Teratai mencoba memegang tiang yang ada di tengah-tengah gubuk. Seperti angin, tangannya dapat menembus tiang tersebut. "Ternyata benar apa yang dikatakan wanita itu," ucap Teratai. Tubuhnya pun mulai melayang, mengambang di udara. Ia mendekati pintu yang tertutup rapat.
Teratai menerobos pintu dan keluar dari gubuk kecil tersebut. Para penjaga masih berdiri kokoh seperti tak mengenal lelah. Ia mencolek pinggang salah satu penjaga yang bertubuh paling besar. Pria itu merasa kegelian. Ia melihat penjaga yang ada di sampingnya.
"Mengapa kau menggelitikiku?" tanya si penjaga tersebut.
"Apa maksudmu? Siapa yang menggelitikimu?" sahut penjaga lainnya.
Teratai tertawa melihat kedua penjaga yang sedang kebingungan. Ia pun mengambil dedaunan yang ada di tanah dan menghamburkannya di atas kepala kedua penjaga yang masih bersitegang itu.
"Apa-apaan ini?" tanya salah satu penjaga.
“Aku juga tidak mengerti. Siapa yang melakukan ini?" Penjaga yang satunya lagi ikut bertanya. Ia menepis dedaunan yang berhamburan di atas kepalanya.
"Apakah mungkin di sini ada hantu?" kedua penjaga tersebut saling bertatapan sambil memegangi tengkuk mereka masing-masing.
"Ya, sepertinya di sini ada hantu." Keduanya bergidik ngeri.
Teratai kembali terkekeh. Ia meninggalkan para penjaga yang masih memasang wajah ketakutan. "Dasar, ternyata nyali kalian tak sebesar badan kalian," gumam Teratai.

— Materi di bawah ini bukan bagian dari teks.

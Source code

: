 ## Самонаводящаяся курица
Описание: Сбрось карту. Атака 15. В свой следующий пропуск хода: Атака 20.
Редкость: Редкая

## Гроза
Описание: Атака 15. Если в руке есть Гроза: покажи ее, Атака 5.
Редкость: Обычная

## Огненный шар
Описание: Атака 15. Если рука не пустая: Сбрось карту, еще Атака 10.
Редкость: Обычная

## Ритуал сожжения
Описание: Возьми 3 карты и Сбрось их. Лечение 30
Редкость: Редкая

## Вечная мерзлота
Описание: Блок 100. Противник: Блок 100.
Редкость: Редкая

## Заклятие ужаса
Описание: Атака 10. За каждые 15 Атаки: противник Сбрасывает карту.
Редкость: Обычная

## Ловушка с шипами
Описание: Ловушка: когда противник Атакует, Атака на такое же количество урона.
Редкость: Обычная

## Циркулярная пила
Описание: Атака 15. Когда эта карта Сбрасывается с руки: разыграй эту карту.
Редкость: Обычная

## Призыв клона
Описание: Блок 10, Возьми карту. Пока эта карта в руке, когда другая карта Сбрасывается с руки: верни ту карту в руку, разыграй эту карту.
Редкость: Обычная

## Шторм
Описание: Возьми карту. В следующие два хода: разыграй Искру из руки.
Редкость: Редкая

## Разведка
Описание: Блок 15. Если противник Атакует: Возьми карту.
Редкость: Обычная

Teratai berjalan menuju ke dalam istana. Kakinya tak lagi menapak ke tanah. Tujuan pertamanya adalah dapur. Suasana dapur istana sangat sepi. Hanya beberapa obor masih menyala untuk menerangi. Teratai mengambil sisa makanan yang masih tersedia di sana. Dengan cepat, ia menikmati makanan tersebut. Ia mengendap-endap memastikan supaya tak ada seorang pun yang melihat piring yang mengambang di udara.
Setelah perutnya kenyang dan rasa hausnya hilang, Teratai memilih untuk kembali ke gubuk hukuman. Ia tak mau mengambil resiko jika para penjaga menemukan bahwa ia tak ada di dalam gubuk itu.
Sebelum masuk, Teratai mengisengi para penjaga. Ia menarik janggut para penjaga sampai mereka meringis kesakitan. "Hehehe ...." Teratai tertawa. Ia pun menerobos masuk ke dalam gubuk.
Di dalam gubuk, Teratai duduk bersila. Ia menggosokkan mata cincin ke bekas luka yang ada di dadanya. Tubuhnya kembali seperti semula. Ia tersenyum puas karena mendapatkan satu kemampuan baru. "Luar biasa kehebatan cincin ini. Sungguh beruntung aku memilikinya," ucap Teratai sambil mengamati cincinnya.
Tiga hari dihabiskan Teratai di gubuk hukuman. Dengan bantuan dari cincin keramatnya, ia sama sekali tak menemukan kesulitan apa pun. Jika Teratai merasa bosan, lapar, dan haus, ia menggunakan kemampuannya untuk keluar dari gubuk. Beruntung setiap penjaga masuk, Teratai sedang berada di dalam gubuk. Di tempat itu, ia juga melakukan semedi untuk menenangkan pikirannya.